Osteosarcoma rates increase with age until puberty, at which point risk declines markedly. Pediatric osteosarcoma is associated with increased birth weight, taller stature and male gender. Biological pathways related to childhood growth and development likely play an important role in the development of osteosarcoma, but congenital causes remain poorly understood.

Project Goal

By leveraging a large multi-ethnic patient population drawn from the California Birth Cohort, we will compare the genomes of 545 children with osteosarcoma to the genomes of 3545 cancer-free individuals to identify genetic risk factors underlying this disease. Because this study utilizes biologic specimens collected at birth, years prior to diagnosis, its powerful design enables identification of potential biomarkers of future osteosarcoma risk. In addition to studying the heritable causes of osteosarcoma, we also seek to identify genetic variants that are associated with poor prognostic factors, such as larger tumor size and presence of distant metastases. An enhanced understanding of the factors underlying pediatric osteosarcoma risk, including how genetic variation interacts with childhood growth trajectories and clinical prognosis, could help detect susceptible populations and identify children with potentially aggressive tumor behavior. By conducting a truly multi-ethnic study, conducted within the diverse population of children born in California since 1989, we will extend pediatric osteosarcoma research to include populations frequently omitted from cancer studies. We expect discoveries from our proposed investigation to profoundly change osteosarcoma research paradigms and to usher in a new generation of genomic studies that can improve outcomes for children affected by this devastating disease.

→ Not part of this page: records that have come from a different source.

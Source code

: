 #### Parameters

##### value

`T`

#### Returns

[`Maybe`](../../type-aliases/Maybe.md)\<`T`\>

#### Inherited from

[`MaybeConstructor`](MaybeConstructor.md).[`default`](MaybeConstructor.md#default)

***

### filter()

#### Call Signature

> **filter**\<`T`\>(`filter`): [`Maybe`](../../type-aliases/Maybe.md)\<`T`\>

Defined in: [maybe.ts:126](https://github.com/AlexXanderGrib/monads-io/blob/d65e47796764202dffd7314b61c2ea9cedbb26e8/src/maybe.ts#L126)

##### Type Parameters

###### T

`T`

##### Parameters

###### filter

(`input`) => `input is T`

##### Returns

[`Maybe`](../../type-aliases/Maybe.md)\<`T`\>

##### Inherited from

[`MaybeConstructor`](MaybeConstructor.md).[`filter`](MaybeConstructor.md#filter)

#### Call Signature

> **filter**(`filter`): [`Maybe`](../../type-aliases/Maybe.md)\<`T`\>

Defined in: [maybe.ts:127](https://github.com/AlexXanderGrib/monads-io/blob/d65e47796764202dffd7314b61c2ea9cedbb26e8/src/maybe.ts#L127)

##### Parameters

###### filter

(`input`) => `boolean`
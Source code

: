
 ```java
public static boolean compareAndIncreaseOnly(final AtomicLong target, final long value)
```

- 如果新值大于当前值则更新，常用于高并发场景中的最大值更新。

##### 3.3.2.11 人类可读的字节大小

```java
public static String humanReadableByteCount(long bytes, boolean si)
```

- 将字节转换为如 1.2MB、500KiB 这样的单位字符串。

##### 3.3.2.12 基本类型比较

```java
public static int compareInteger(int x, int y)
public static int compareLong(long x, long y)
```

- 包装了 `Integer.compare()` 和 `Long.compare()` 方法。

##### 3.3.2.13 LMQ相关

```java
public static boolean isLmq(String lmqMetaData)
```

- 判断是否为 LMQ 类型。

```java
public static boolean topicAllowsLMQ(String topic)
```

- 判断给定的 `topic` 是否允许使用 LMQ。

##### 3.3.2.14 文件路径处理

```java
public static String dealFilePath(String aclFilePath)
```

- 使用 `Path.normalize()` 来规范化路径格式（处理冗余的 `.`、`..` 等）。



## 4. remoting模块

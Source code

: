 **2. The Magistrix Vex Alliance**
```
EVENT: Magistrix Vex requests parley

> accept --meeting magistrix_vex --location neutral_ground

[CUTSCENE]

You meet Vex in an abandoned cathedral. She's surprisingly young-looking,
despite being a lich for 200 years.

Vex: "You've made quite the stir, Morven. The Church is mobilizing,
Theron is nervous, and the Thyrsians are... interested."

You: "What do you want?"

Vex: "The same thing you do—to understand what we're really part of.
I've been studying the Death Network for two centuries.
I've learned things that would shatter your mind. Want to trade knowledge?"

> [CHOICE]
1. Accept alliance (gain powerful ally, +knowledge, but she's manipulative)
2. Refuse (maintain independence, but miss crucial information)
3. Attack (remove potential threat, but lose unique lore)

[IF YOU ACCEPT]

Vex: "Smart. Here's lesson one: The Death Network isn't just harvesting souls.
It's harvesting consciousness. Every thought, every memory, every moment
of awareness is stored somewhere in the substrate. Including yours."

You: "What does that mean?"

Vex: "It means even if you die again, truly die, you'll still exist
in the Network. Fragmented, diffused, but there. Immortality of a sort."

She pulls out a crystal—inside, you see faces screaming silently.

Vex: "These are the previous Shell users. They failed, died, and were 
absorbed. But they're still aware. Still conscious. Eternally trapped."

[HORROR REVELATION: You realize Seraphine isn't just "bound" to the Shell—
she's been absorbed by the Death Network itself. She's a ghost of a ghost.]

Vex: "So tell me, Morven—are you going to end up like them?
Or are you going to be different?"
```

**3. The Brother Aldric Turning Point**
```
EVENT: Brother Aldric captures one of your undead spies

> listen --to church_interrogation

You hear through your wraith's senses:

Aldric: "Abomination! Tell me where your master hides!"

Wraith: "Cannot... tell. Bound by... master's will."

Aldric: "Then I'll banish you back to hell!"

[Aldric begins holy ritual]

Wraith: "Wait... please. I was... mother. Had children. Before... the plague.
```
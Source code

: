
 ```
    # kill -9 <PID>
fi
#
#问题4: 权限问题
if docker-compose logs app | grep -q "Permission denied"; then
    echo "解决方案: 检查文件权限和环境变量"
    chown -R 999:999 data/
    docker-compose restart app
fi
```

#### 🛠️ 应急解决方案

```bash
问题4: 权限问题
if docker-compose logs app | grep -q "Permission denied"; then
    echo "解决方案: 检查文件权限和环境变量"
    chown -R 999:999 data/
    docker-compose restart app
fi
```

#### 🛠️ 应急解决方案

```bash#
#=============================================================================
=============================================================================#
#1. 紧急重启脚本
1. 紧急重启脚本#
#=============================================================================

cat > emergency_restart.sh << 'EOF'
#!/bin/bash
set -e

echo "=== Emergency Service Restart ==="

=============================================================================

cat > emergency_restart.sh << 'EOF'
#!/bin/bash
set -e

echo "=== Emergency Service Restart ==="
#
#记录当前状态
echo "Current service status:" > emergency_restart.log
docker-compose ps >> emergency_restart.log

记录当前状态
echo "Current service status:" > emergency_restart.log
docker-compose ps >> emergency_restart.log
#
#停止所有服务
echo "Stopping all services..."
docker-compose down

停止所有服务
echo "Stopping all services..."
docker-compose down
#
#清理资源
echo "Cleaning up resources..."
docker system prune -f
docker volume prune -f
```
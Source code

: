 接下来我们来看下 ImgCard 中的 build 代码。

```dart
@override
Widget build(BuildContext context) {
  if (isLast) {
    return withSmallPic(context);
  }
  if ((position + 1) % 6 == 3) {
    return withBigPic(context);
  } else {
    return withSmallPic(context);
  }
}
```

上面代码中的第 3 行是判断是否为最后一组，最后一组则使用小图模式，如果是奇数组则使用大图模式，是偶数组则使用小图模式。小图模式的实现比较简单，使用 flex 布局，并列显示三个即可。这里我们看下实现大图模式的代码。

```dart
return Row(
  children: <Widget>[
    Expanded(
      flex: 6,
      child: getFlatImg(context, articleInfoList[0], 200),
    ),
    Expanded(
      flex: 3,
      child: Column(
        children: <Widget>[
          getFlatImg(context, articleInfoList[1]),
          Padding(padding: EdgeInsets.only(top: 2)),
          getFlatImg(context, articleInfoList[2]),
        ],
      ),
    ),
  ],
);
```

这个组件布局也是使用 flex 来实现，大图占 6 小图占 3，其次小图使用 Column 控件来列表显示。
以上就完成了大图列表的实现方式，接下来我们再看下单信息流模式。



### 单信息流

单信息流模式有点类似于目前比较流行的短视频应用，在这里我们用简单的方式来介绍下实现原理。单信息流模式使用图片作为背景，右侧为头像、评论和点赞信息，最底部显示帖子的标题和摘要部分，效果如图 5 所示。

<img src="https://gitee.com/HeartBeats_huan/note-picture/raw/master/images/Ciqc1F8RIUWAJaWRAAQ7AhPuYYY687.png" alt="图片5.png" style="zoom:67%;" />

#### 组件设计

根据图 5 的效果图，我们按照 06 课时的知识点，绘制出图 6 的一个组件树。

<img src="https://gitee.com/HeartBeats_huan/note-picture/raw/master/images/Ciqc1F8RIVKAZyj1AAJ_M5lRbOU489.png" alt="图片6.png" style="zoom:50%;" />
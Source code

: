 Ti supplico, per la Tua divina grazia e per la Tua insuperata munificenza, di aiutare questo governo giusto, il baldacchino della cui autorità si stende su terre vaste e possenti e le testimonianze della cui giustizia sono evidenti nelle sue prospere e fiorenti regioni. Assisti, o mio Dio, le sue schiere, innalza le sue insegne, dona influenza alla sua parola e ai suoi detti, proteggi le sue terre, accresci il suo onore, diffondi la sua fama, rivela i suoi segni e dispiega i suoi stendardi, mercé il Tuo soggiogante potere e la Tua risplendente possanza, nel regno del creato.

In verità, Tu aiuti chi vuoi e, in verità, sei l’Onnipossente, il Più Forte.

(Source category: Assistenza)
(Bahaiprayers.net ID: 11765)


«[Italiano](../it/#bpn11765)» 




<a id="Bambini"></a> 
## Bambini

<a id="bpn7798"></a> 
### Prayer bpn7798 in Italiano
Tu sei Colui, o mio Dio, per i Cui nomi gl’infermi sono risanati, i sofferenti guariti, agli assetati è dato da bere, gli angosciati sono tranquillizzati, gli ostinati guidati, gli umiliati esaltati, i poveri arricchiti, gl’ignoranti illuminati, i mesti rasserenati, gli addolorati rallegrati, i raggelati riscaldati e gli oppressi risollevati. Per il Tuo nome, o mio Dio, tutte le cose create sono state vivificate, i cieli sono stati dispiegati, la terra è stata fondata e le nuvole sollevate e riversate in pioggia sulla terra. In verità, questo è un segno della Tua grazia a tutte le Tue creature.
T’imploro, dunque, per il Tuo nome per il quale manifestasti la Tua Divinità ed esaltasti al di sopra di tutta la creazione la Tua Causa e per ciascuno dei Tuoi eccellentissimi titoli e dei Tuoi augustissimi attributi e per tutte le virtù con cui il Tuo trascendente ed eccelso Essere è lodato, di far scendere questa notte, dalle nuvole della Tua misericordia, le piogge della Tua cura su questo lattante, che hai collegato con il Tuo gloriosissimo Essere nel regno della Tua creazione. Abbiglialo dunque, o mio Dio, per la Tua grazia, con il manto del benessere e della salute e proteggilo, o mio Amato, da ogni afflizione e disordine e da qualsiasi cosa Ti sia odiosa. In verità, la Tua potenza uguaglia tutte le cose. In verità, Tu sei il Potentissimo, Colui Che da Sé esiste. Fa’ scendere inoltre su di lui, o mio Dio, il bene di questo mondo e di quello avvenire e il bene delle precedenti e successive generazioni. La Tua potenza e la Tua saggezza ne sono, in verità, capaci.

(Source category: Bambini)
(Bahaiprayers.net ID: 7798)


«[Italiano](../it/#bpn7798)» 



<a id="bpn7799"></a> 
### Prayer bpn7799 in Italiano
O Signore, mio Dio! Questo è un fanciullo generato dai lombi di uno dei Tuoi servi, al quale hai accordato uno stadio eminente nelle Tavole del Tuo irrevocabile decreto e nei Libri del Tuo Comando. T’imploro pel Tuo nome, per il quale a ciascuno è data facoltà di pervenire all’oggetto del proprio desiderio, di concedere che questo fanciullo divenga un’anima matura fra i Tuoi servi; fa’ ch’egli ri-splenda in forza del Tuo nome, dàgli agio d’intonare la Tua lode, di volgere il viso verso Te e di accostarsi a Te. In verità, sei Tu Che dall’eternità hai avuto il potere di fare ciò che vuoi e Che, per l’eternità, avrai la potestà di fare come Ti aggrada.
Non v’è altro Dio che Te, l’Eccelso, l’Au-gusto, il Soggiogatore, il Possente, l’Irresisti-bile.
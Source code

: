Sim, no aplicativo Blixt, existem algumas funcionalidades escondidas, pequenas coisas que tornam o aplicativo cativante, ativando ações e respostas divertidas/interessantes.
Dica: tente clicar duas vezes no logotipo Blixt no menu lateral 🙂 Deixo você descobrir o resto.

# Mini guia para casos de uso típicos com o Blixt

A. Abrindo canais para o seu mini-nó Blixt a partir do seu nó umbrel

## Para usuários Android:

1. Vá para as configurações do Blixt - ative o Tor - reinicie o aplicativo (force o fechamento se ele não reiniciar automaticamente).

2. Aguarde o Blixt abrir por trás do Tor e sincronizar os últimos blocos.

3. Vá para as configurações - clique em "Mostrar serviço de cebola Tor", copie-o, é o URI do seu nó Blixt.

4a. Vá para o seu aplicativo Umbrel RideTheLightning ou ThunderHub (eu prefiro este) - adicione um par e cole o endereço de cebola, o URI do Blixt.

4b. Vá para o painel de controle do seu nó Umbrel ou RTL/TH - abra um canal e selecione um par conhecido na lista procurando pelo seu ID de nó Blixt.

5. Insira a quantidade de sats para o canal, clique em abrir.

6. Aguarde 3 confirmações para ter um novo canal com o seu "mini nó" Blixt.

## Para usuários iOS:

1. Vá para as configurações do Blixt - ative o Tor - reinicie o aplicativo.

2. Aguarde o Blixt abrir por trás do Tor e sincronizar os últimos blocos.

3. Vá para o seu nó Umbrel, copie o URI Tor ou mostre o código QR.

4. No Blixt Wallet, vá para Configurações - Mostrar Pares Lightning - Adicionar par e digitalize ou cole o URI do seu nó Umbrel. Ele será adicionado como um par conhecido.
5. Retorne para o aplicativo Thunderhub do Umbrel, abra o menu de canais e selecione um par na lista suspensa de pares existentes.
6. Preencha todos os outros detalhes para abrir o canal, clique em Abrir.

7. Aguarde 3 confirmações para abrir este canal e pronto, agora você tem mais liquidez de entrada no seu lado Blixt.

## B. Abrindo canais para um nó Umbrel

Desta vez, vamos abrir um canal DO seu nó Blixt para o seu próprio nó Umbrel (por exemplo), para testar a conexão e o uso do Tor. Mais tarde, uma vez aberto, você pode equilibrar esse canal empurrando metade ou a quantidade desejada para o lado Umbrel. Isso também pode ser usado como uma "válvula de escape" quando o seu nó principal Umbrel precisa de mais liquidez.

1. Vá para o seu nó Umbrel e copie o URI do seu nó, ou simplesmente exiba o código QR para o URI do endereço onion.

Project Update (January 2017):

A total of 670 children born in the state of California between 1978 and 2005 have been diagnosed with osteosarcoma, a malignant and aggressive bone cancer. We have obtained blood samples, collected at birth, from 540 of the children who went on to develop this disease. We have extracted DNA from these blood specimens and are performing genetic analyses to identify inherited genetic variants that increase risk of osteosarcoma. Because patients with osteosarcoma are often unusually tall for their age, we also investigated whether measures of childhood growth impact osteosarcoma development, including telomere length.

Telomeres are repetitive DNA sequences that cap and protect chromosomes, but these repeats are lost when cells divide. Telomere shortening helps to prevent cancer by limiting the number of times that a cell can divide before dying. Telomere length at birth may be a potential biomarker of future osteosarcoma risk. Our analyses indicate that children who are genetically predisposed to have longer telomeres are at increased risk of developing osteosarcoma. We hypothesize that long telomeres may increase risk of osteosarcoma by allowing a cell to undergo more divisions and, therefore, to have more chances to accumulate mutations before dying.

We have additionally observed that higher birthweight is associated with more aggressive osteosarcoma. Each 200 gram increase in a child's birthweight was associated with an 11% increase in risk of an osteosarcoma patient developing metastatic disease. Birthweight was also associated with tumor location, with smaller babies being likelier to have osteosarcomas in their arms and legs, as opposed to their ribs, pelvis, sternum, or jaw. We believe that children who are born small may experience rapid "catch-up" growth during childhood, increasing their risk of developing tumors in the long bones of their arms and legs. Although our large-scale genomic analyses are continuing, results thus far support the idea that telomere length, birthweight, and potentially additional measures of childhood growth are associated with osteosarcoma development and clinical presentation.